U – Unique Opportunities
In college, the world is your oyster. If an opportunity sounds too good to pass up, take it! Study abroad for a semester. Volunteer in another city for an alternative spring break. Run for student government. Take advantage of these opportunities while you’re still in school, as they might never come back around once you graduate.
V – Values
Be true to yourself. Know what is important to you, and keep that close to your heart as you make decisions in college. Don’t let others push you into something that makes you uncomfortable or puts you in danger.
W – Wallet
Learn how to budget and take care of your finances. Learn to live within your means.
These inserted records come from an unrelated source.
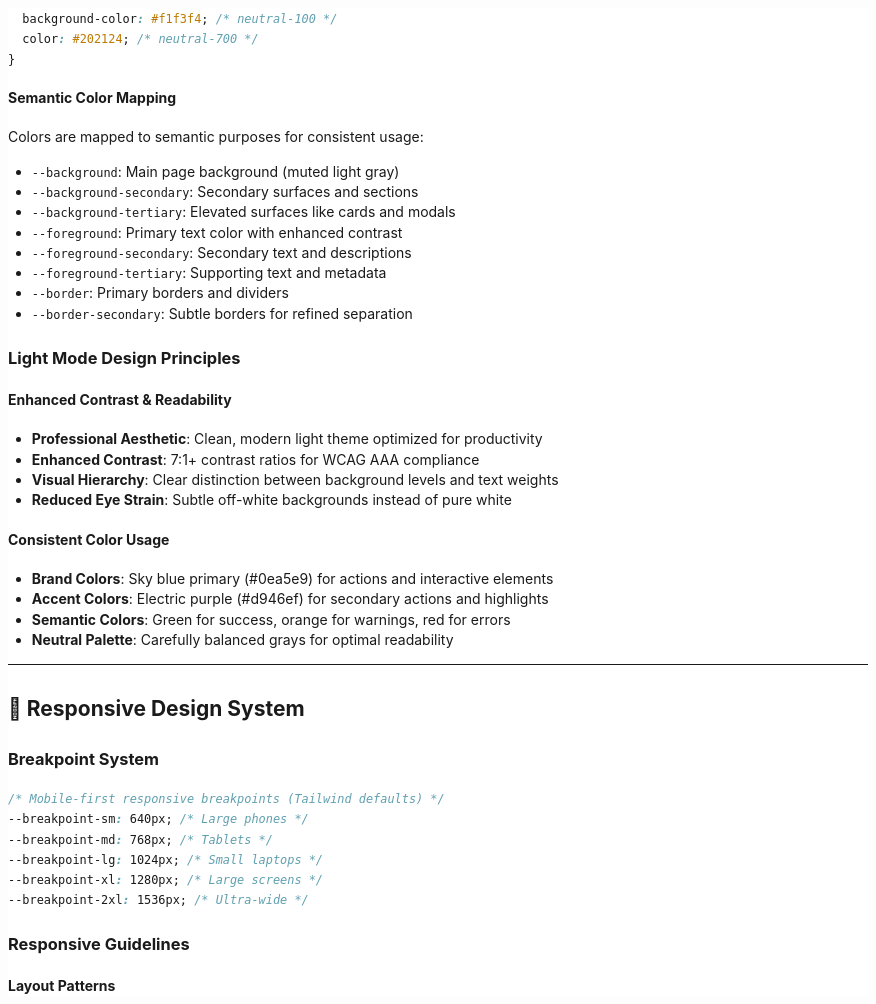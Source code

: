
 ```css
  background-color: #f1f3f4; /* neutral-100 */
  color: #202124; /* neutral-700 */
}
```

#### **Semantic Color Mapping**

Colors are mapped to semantic purposes for consistent usage:

- `--background`: Main page background (muted light gray)
- `--background-secondary`: Secondary surfaces and sections
- `--background-tertiary`: Elevated surfaces like cards and modals
- `--foreground`: Primary text color with enhanced contrast
- `--foreground-secondary`: Secondary text and descriptions
- `--foreground-tertiary`: Supporting text and metadata
- `--border`: Primary borders and dividers
- `--border-secondary`: Subtle borders for refined separation

### Light Mode Design Principles

#### **Enhanced Contrast & Readability**

- **Professional Aesthetic**: Clean, modern light theme optimized for productivity
- **Enhanced Contrast**: 7:1+ contrast ratios for WCAG AAA compliance
- **Visual Hierarchy**: Clear distinction between background levels and text weights
- **Reduced Eye Strain**: Subtle off-white backgrounds instead of pure white

#### **Consistent Color Usage**

- **Brand Colors**: Sky blue primary (#0ea5e9) for actions and interactive elements
- **Accent Colors**: Electric purple (#d946ef) for secondary actions and highlights
- **Semantic Colors**: Green for success, orange for warnings, red for errors
- **Neutral Palette**: Carefully balanced grays for optimal readability

---

## 📱 Responsive Design System

### Breakpoint System

```css
/* Mobile-first responsive breakpoints (Tailwind defaults) */
--breakpoint-sm: 640px; /* Large phones */
--breakpoint-md: 768px; /* Tablets */
--breakpoint-lg: 1024px; /* Small laptops */
--breakpoint-xl: 1280px; /* Large screens */
--breakpoint-2xl: 1536px; /* Ultra-wide */
```

### Responsive Guidelines

#### **Layout Patterns**
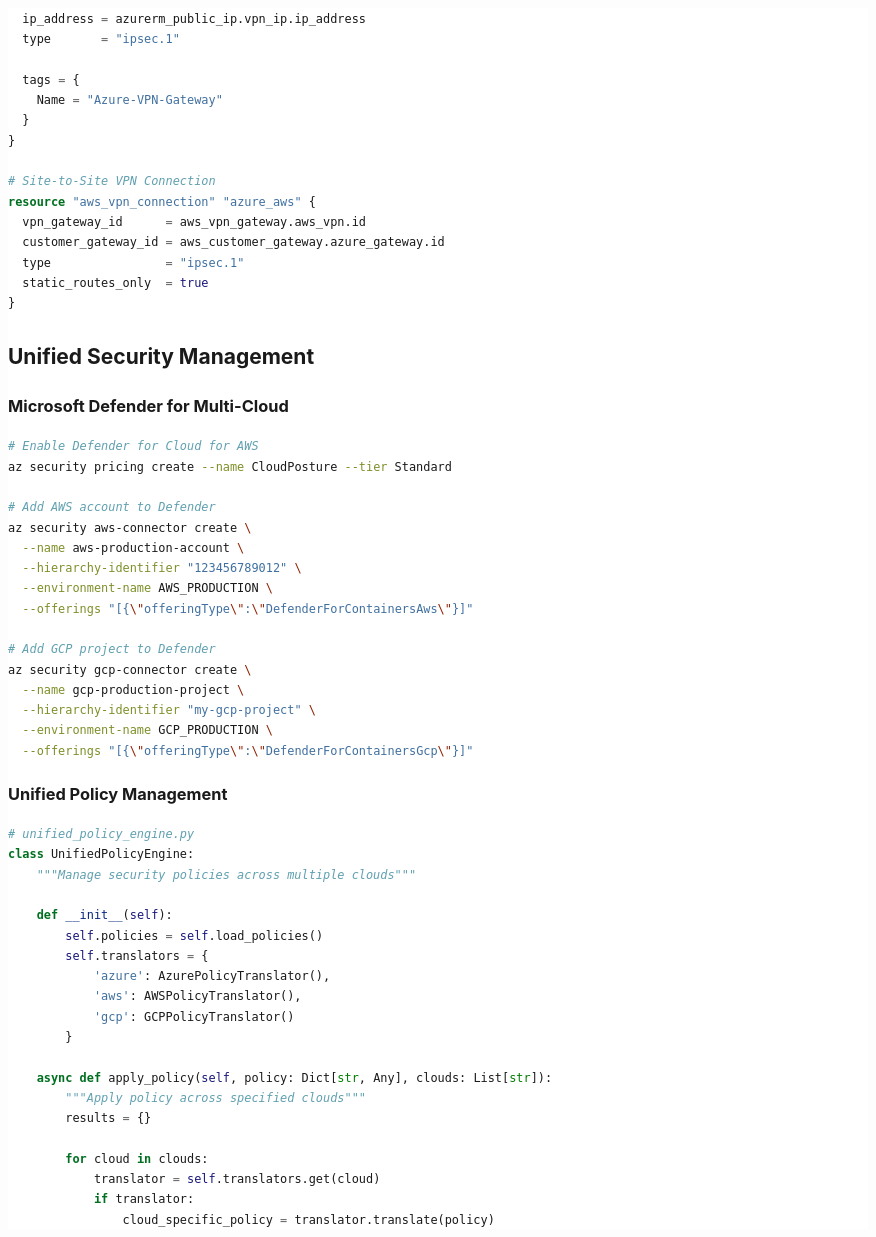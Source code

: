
 ```terraform
  ip_address = azurerm_public_ip.vpn_ip.ip_address
  type       = "ipsec.1"
  
  tags = {
    Name = "Azure-VPN-Gateway"
  }
}

# Site-to-Site VPN Connection
resource "aws_vpn_connection" "azure_aws" {
  vpn_gateway_id      = aws_vpn_gateway.aws_vpn.id
  customer_gateway_id = aws_customer_gateway.azure_gateway.id
  type                = "ipsec.1"
  static_routes_only  = true
}
```

## Unified Security Management

### Microsoft Defender for Multi-Cloud

```bash
# Enable Defender for Cloud for AWS
az security pricing create --name CloudPosture --tier Standard

# Add AWS account to Defender
az security aws-connector create \
  --name aws-production-account \
  --hierarchy-identifier "123456789012" \
  --environment-name AWS_PRODUCTION \
  --offerings "[{\"offeringType\":\"DefenderForContainersAws\"}]"

# Add GCP project to Defender
az security gcp-connector create \
  --name gcp-production-project \
  --hierarchy-identifier "my-gcp-project" \
  --environment-name GCP_PRODUCTION \
  --offerings "[{\"offeringType\":\"DefenderForContainersGcp\"}]"
```

### Unified Policy Management

```python
# unified_policy_engine.py
class UnifiedPolicyEngine:
    """Manage security policies across multiple clouds"""
    
    def __init__(self):
        self.policies = self.load_policies()
        self.translators = {
            'azure': AzurePolicyTranslator(),
            'aws': AWSPolicyTranslator(),
            'gcp': GCPPolicyTranslator()
        }
        
    async def apply_policy(self, policy: Dict[str, Any], clouds: List[str]):
        """Apply policy across specified clouds"""
        results = {}
        
        for cloud in clouds:
            translator = self.translators.get(cloud)
            if translator:
                cloud_specific_policy = translator.translate(policy)
```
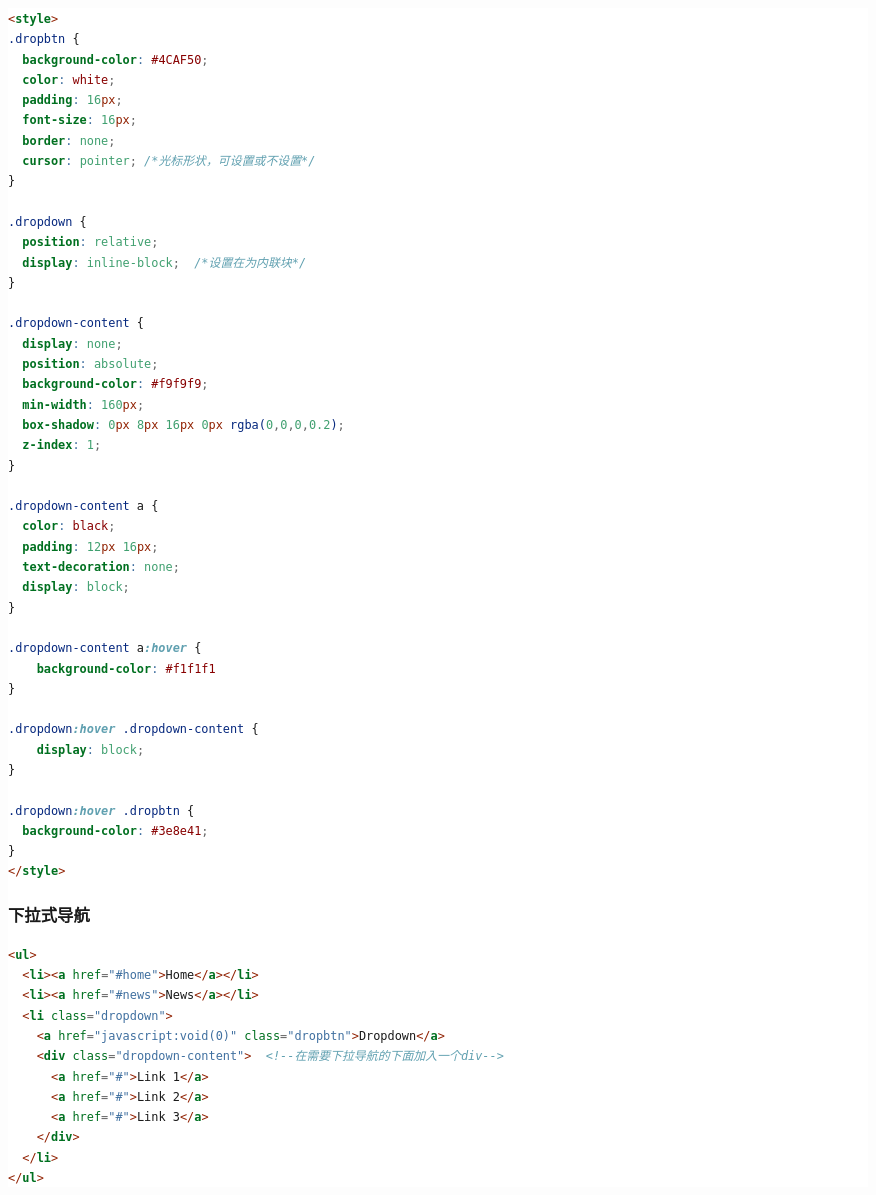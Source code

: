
 ```html
<style>
.dropbtn {
  background-color: #4CAF50;
  color: white;
  padding: 16px;
  font-size: 16px;
  border: none;
  cursor: pointer; /*光标形状，可设置或不设置*/
}

.dropdown {
  position: relative;
  display: inline-block;  /*设置在为内联块*/
}

.dropdown-content {
  display: none;
  position: absolute;
  background-color: #f9f9f9;
  min-width: 160px;
  box-shadow: 0px 8px 16px 0px rgba(0,0,0,0.2);
  z-index: 1;
}

.dropdown-content a {
  color: black;
  padding: 12px 16px;
  text-decoration: none;
  display: block;
}

.dropdown-content a:hover {
	background-color: #f1f1f1
}

.dropdown:hover .dropdown-content {
	display: block;
}

.dropdown:hover .dropbtn {
  background-color: #3e8e41;
}
</style>
```

### 下拉式导航

```html
<ul>
  <li><a href="#home">Home</a></li>
  <li><a href="#news">News</a></li>
  <li class="dropdown">
    <a href="javascript:void(0)" class="dropbtn">Dropdown</a>
    <div class="dropdown-content">  <!--在需要下拉导航的下面加入一个div-->
      <a href="#">Link 1</a>
      <a href="#">Link 2</a>
      <a href="#">Link 3</a>
    </div>
  </li>
</ul>
```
Your money habits now will shape the way you spend and save long after you graduate.
X – eXams
The dreaded exams will pop up every semester at least once, so it’s important to prepare for them. For more on how to survive your final exams, check out my article on Career Camel.
Y – You Time
Take time for yourself. College can be a very social environment, and I encourage you to take advantage of that, but it’s always good to spend some time alone without worrying about others. “Treat yo self” to a night in every now and then, or focus on putting together that DIY Pinterest project you’ve had your eye on. Making time for yourself will help you maintain your sanity when life gets stressful.
Z – Zero Tolerance
Love yourself enough not to tolerate negative treatment. Have zero tolerance for the people or situations that make you feel lesser than. If a friendship or relationship is making you miserable, leave. If you dread being part of a certain organization, quit. Life is too short to waste on people who treat you like crap.
Best of luck to all of those starting college this fall! Readers, what are your tips for incoming freshmen?